Chapter 34: Professor Palmer is waiting at the farmhouse for Larry and Kevin. He tells them what they have already found out from Stinky Glover: Lieutenant Carmody is after them, determined to keep them in this world. The snowstorm prevents them from heading directly to the portal, so they have to stay at the farmhouse. They hide when Carmody shows up. Carmody orders the place to be searched. Peter, the lieutenant’s good-natured driver, discovers them, but doesn’t tell anyone. Carmody leaves, and the boys spend a worried night waiting for the dawn, when they will finally make it back to the portal.
And now (finally) the climax.
Kevin and I put on the clothes from our world, then our coats. Professor Palmer was coming with us; Mom was going to stay home with Matthew.
“Please be careful, Larry,” she said. I knew she’d say that.
I went over to her. She pulled my coat tight around me, and then touched my arm. “If you don’t come back,” she whispered, “I will always see your face in my mind. And I will always be grateful that you came into my life.” She kissed the top of my head and hugged me. “Now go, and be good to your mother. She worries about you every minute.”

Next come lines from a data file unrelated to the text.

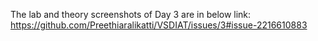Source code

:   The lab and theory screenshots of Day 3 are in below link:
  https://github.com/Preethiaralikatti/VSDIAT/issues/3#issue-2216610883
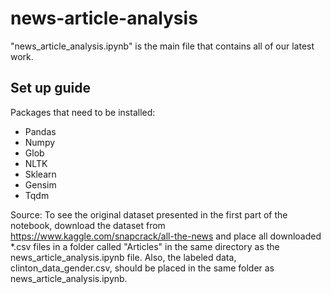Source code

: # news-article-analysis

"news_article_analysis.ipynb" is the main file that contains all of our latest work.

## Set up guide
Packages that need to be installed:
* Pandas
* Numpy
* Glob
* NLTK
* Sklearn
* Gensim
* Tqdm

Source: To see the original dataset presented in the first part of the notebook, download the dataset from https://www.kaggle.com/snapcrack/all-the-news and place all downloaded *.csv files in a folder called "Articles" in the same directory as the news_article_analysis.ipynb file. Also, the labeled data, clinton_data_gender.csv, should be placed in the same folder as news_article_analysis.ipynb.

“I don’t want to go,” I said. “I love you.”
She just shook her head and turned away. I ran up to the attic then and kissed Matthew, who stirred but didn’t awaken. When I came downstairs, I took a quick look around, and then followed the others out of the farmhouse.
Outside, Gretel was already hitched up to the sleigh. Dad got up on the bench to drive. Kevin and I sat on one of the facing seats; Professor Palmer sat on the other. “A one-horse open sleigh,” I said to Kevin.

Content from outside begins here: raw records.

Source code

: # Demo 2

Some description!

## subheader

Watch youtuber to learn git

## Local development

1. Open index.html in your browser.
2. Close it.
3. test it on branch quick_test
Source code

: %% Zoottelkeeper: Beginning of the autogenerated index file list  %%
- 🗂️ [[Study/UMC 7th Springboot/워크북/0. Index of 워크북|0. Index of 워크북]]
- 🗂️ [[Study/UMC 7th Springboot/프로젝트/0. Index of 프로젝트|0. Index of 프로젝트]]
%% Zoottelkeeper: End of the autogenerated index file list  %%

He didn’t bother answering.
The snow had mostly stopped. The air was cold; the sky was brightening. Dad picked up the reins. Mom waved to us from the doorway; her cheeks were wet with tears. We all waved back, and then we started off.
It was slow going at first, as Gretel got used to her burden. The world was silent except for the shooshing of the sleigh’s runners over the snow. Silent and beautiful, with the snow weighing down the branches of the trees. I spotted a deer gazing out at us from a stand of pines.
“If we find the portal, will you come with us?” I asked Professor Palmer.
“I can’t decide,” he replied. “What do you think?”
“I don’t know.” I thought about the preacher’s advice. “Listen to your heart,” I said. “It’ll tell you what to do.”
“Yes,” he murmured, “I expect it will.”
I thought about my own heart. What was it saying? There was something that Kevin had said about hearts once, long ago . . . but I couldn’t quite remember it. Finally I let it go.
We were on the Post Road now, and going faster. Three miles to the Fitton place. And then what? How would Kevin react if we couldn’t find it? How would I react?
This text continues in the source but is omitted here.